Belgian waffles have larger squares and deeper pockets than American waffles. I make mine with nutrition boosters like whole wheat, flaxseed, cranberries and toasted walnuts. —Laura McDowell, Portland, Maine
  • Total Time
    Prep: 20 min. Cook: 5 min./batch
  • Makes
    6 servings


  • 1-1/4 cups whole wheat flour
  • 3/4 cup old-fashioned oats
  • 1/4 cup packed brown sugar
  • 2 tablespoons ground flaxseed
  • 4 teaspoons baking powder
  • 2 teaspoons ground cinnamon
  • 1/4 teaspoon salt, divided
  • 2 large eggs, room temperature
  • 1-1/2 cups 2% milk
  • 1/3 cup butter, melted
  • 1 teaspoon vanilla extract
  • 1-3/4 cups fresh or frozen thawed cranberries, divided
  • 1/3 cup chopped walnuts, toasted
  • 1/2 cup maple syrup
  • 1/4 cup granulated sugar
  • 1/4 cup water
  • 1 tablespoon lemon juice


  • Grease a Belgian waffle iron with cooking spray; preheat to medium-high. Whisk together first six ingredients and 1/8 teaspoon salt. In a separate bowl, whisk together eggs, milk, butter and vanilla. Add to flour mixture; stir until just combined. Fold in 3/4 cup cranberries and walnuts.

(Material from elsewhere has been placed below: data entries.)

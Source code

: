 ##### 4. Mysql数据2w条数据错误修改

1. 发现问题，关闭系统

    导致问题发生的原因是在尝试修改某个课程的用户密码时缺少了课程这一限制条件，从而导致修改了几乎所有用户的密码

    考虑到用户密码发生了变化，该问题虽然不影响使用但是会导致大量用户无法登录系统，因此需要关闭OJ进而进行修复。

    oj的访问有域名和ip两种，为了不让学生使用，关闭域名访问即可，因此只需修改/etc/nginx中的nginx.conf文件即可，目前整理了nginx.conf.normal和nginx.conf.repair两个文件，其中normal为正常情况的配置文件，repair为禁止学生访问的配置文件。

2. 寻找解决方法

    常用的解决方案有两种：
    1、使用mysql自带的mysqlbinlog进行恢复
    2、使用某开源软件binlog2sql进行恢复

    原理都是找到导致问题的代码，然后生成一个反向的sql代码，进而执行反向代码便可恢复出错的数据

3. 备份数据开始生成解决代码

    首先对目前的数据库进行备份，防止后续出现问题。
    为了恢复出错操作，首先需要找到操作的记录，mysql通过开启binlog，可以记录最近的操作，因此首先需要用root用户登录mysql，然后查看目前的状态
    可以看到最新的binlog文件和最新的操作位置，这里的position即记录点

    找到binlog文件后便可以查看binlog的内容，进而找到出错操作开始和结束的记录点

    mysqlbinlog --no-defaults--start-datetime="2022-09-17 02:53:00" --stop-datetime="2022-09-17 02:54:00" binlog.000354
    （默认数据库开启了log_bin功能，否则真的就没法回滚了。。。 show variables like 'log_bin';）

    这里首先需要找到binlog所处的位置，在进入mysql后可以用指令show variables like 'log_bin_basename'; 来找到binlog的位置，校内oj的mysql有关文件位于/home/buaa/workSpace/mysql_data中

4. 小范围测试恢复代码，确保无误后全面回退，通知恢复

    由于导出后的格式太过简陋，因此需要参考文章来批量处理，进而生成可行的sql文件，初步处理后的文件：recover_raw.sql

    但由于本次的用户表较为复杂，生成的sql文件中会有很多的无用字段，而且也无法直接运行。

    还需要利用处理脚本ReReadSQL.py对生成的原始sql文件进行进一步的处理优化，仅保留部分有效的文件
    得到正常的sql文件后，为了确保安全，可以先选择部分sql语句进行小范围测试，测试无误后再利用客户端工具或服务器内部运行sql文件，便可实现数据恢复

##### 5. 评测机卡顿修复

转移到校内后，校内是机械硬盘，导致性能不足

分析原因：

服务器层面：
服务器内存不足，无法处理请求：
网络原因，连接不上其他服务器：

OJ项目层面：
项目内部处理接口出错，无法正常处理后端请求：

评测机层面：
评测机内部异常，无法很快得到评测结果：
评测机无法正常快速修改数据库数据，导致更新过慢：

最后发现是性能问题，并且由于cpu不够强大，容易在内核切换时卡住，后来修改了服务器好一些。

  • Pour 1/3 cup batter into each quarter of waffle iron, spreading batter to edges. Close; cook until waffle iron stops steaming and waffle is golden brown, about 4 minutes. Repeat with remaining batter.
  • Meanwhile, in a small saucepan, combine maple syrup, granulated sugar, water, remaining cranberries and remaining salt. Bring to a boil; reduce heat, and simmer, 6-8 minutes. Remove from heat; stir in lemon juice. Serve with waffles.
Editor's Note
To toast nuts, bake in a shallow pan in a 350° oven for 5-10 minutes or cook in a skillet over low heat until lightly browned, stirring occasionally.
Nutrition Facts
2 waffles with about 2 tablespoons sauce: 477 calories, 20g fat (9g saturated fat), 94mg cholesterol, 506mg sodium, 69g carbohydrate (38g sugars, 7g fiber), 10g protein.